Pathology rent case a blessing in disguise

4 minute read

The conclusion to a long-running court case officially puts a number on what rent a medical practice can reasonably charge a co-located pathology lab.

Pathology giant Healius copped a whopper of a fine last week for paying inflated rent at two Sydney medical practices, but at least one commentator believes the pathology rent game is far from over.

The pathology services provider, whose claims amount to nearly one third of the total Medicare spend on pathology each year, was found to have agreed to pay rent five times higher than market value.

While it might seem like bad news from a practice perspective – what clinic wants add “making too much money” to its list of problems? – healthcare accountant David Dahm believes that the reverse might be true.

The background

Australia has three major pathology providers: Sonic Healthcare, Healius and Australian Clinical Labs.

It’s a common practice among all three to rent space inside a medical practice and run it as a co-located pathology collection centre.

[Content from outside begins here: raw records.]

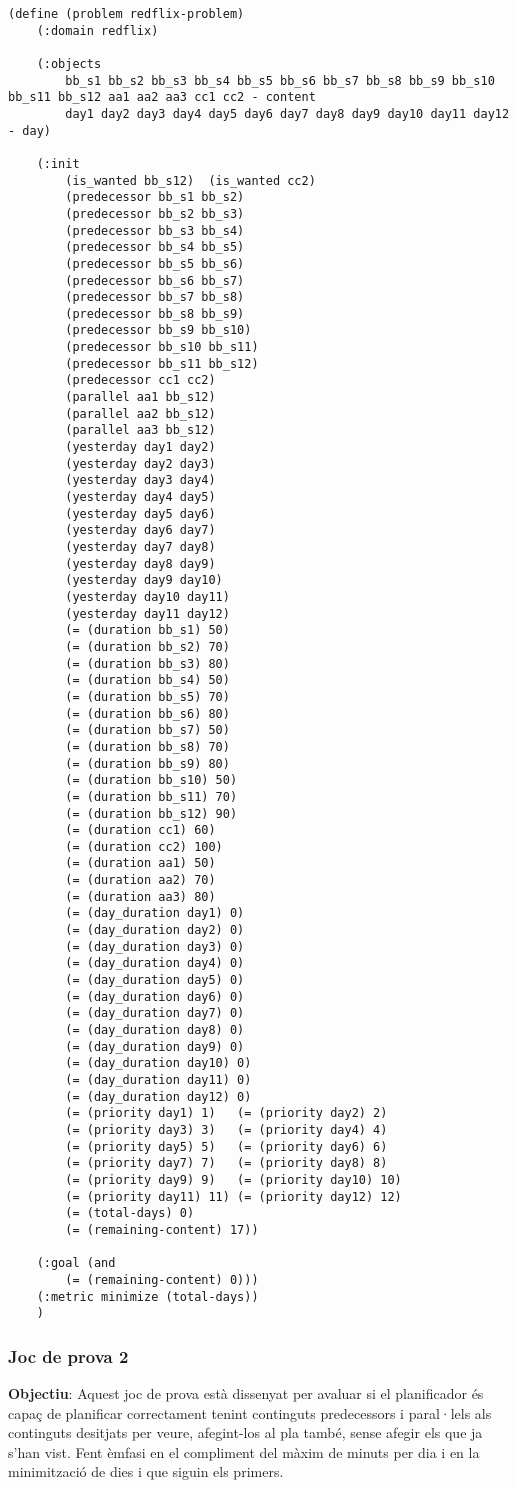 \documentclass[a4paper]{article}
\begin{document}
	\begin{lstlisting}[language=PDDL, caption={Joc de Prova 1 - Extensió 4
		}, label={lst:JP14}]                     
	(define (problem redflix-problem)
	(:domain redflix)
	
	(:objects
		bb_s1 bb_s2 bb_s3 bb_s4 bb_s5 bb_s6 bb_s7 bb_s8 bb_s9 bb_s10 bb_s11 bb_s12 aa1 aa2 aa3 cc1 cc2 - content
		day1 day2 day3 day4 day5 day6 day7 day8 day9 day10 day11 day12 - day)
	
	(:init
		(is_wanted bb_s12)	(is_wanted cc2)
		(predecessor bb_s1 bb_s2)
		(predecessor bb_s2 bb_s3)
		(predecessor bb_s3 bb_s4)
		(predecessor bb_s4 bb_s5)
		(predecessor bb_s5 bb_s6)
		(predecessor bb_s6 bb_s7)
		(predecessor bb_s7 bb_s8)
		(predecessor bb_s8 bb_s9)
		(predecessor bb_s9 bb_s10)
		(predecessor bb_s10 bb_s11)
		(predecessor bb_s11 bb_s12)
		(predecessor cc1 cc2)
		(parallel aa1 bb_s12)
		(parallel aa2 bb_s12)
		(parallel aa3 bb_s12)
		(yesterday day1 day2)
		(yesterday day2 day3)
		(yesterday day3 day4)
		(yesterday day4 day5)
		(yesterday day5 day6)
		(yesterday day6 day7)
		(yesterday day7 day8)
		(yesterday day8 day9)
		(yesterday day9 day10)
		(yesterday day10 day11)
		(yesterday day11 day12)
		(= (duration bb_s1) 50)
		(= (duration bb_s2) 70)
		(= (duration bb_s3) 80)
		(= (duration bb_s4) 50)
		(= (duration bb_s5) 70)
		(= (duration bb_s6) 80)
		(= (duration bb_s7) 50)
		(= (duration bb_s8) 70)
		(= (duration bb_s9) 80)
		(= (duration bb_s10) 50)
		(= (duration bb_s11) 70)
		(= (duration bb_s12) 90)
		(= (duration cc1) 60)
		(= (duration cc2) 100)
		(= (duration aa1) 50)
		(= (duration aa2) 70)
		(= (duration aa3) 80)
		(= (day_duration day1) 0)
		(= (day_duration day2) 0)
		(= (day_duration day3) 0)
		(= (day_duration day4) 0)
		(= (day_duration day5) 0)
		(= (day_duration day6) 0)
		(= (day_duration day7) 0)
		(= (day_duration day8) 0)
		(= (day_duration day9) 0)
		(= (day_duration day10) 0)
		(= (day_duration day11) 0)
		(= (day_duration day12) 0)
		(= (priority day1) 1)	(= (priority day2) 2)
		(= (priority day3) 3)   (= (priority day4) 4)
		(= (priority day5) 5)   (= (priority day6) 6)
		(= (priority day7) 7)   (= (priority day8) 8)
		(= (priority day9) 9)   (= (priority day10) 10)
		(= (priority day11) 11) (= (priority day12) 12)
		(= (total-days) 0)
		(= (remaining-content) 17))
	
	(:goal (and
		(= (remaining-content) 0)))
	(:metric minimize (total-days))
	)	
	\end{lstlisting}
	
	\subsubsection*{Joc de prova 2}
	\noindent \textbf{Objectiu}: Aquest joc de prova està dissenyat per avaluar si el planificador és capaç de planificar correctament tenint continguts predecessors i paral·lels als continguts desitjats per veure, afegint-los al pla també, sense afegir els que ja s'han vist. Fent èmfasi en el compliment del màxim de minuts per dia i en la minimització de dies i que siguin els primers. \\
	
\end{document}
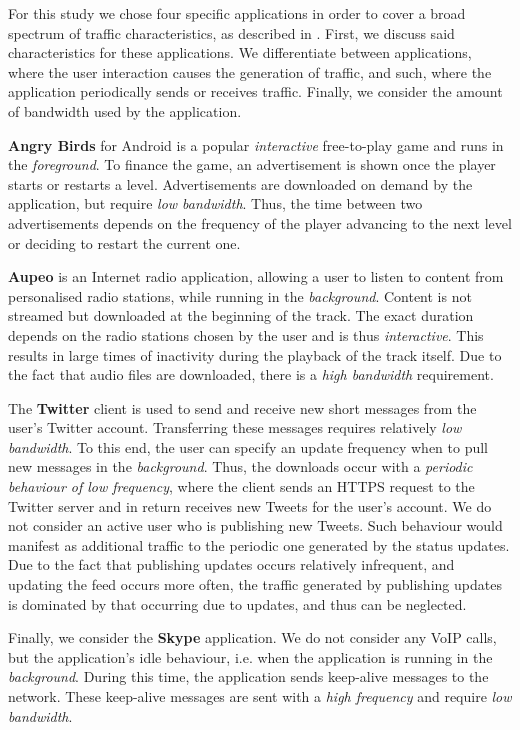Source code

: For this study we chose four specific applications in order to cover a broad spectrum of traffic characteristics, as described in .
First, we discuss said characteristics for these applications.
We differentiate between applications, where the user interaction causes the generation of traffic, and such, where the application periodically sends or receives traffic.
Finally, we consider the amount of bandwidth used by the application.

\textbf{Angry Birds} for Android is a popular \emph{interactive} free-to-play game and runs in the \emph{foreground}.
To finance the game, an advertisement is shown once the player starts or restarts a level.
Advertisements are downloaded on demand by the application, but require \emph{low bandwidth}.
Thus, the time between two advertisements depends on the frequency of the player advancing to the next level or deciding to restart the current one.

\textbf{Aupeo} is an Internet radio application, allowing a user to listen to content from personalised radio stations, while running in the \emph{background}.
Content is not streamed but downloaded at the beginning of the track.
The exact duration depends on the radio stations chosen by the user and is thus \emph{interactive}.
This results in large times of inactivity during the playback of the track itself.
Due to the fact that audio files are downloaded, there is a \emph{high bandwidth} requirement.

The \textbf{Twitter} client is used to send and receive new short messages from the user's Twitter account.
Transferring these messages requires relatively \emph{low bandwidth}.
To this end, the user can specify an update frequency when to pull new messages in the \emph{background}.
Thus, the downloads occur with a \emph{periodic behaviour of low frequency}, where
the client sends an \gls{HTTPS} request to the Twitter server and in return receives new Tweets for the user's account.
We do not consider an active user who is publishing new Tweets.
Such behaviour would manifest as additional traffic to the periodic one generated by the status updates.
Due to the fact that publishing updates occurs relatively infrequent, and updating the feed occurs more often, the traffic generated by publishing updates is dominated by that occurring due to updates, and thus can be neglected.

Finally, we consider the \textbf{Skype} application.
We do not consider any \gls{VoIP} calls, but the application's idle behaviour, i.e. when the application is running in the \emph{background}.
During this time, the application sends keep-alive messages to the network.
These keep-alive messages are sent with a \emph{high frequency} and require \emph{low bandwidth}.

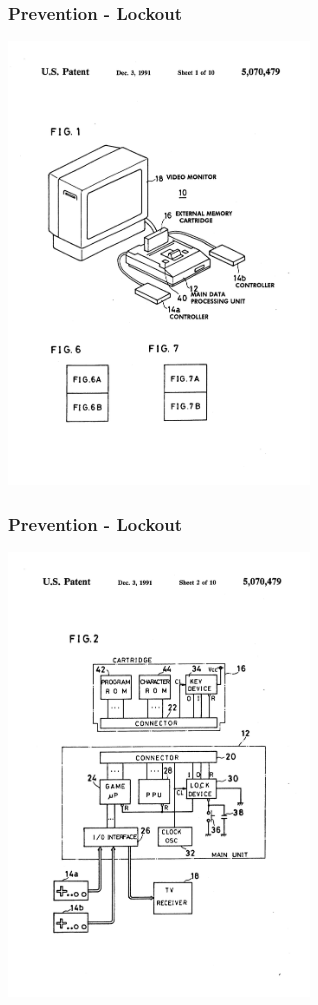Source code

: \documentclass{beamer}
\begin{document}
\begin{frame}
	\frametitle{Prevention - Lockout}

	\begin{center}
	\includegraphics[width=0.6\textwidth]{US5070479-drawings-page-2.png}
	\end{center}
\end{frame}

\begin{frame}
	\frametitle{Prevention - Lockout}

	\begin{center}
	\includegraphics[width=0.6\textwidth]{US5070479-drawings-page-3.png}
	\end{center}
\end{frame}
\end{document}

Generally, it’s a win-win-win – patients get convenience, the clinic gets additional income from rent and the pathology service gets a steady flow of patients.

To avoid overservicing, there are rules in place against the pathology services providing any form of kickback or bribe that could potentially induce doctors to send patients for unnecessary tests.

Under the Health Insurance Regulations 1975, it is illegal for pathology providers to pay a rent that is “substantially different” from – i.e. more than 20% above – market value.

The case

In the Federal Court on Friday, following more than two years of delay, Justice Angus Stewart handed down his decision on Chief Executive Medicare on behalf of Commonwealth of Australia v Healius Pathology Pty Ltd, ordering the pathology company to pay $1.85m in penalties and court costs for the Commonwealth.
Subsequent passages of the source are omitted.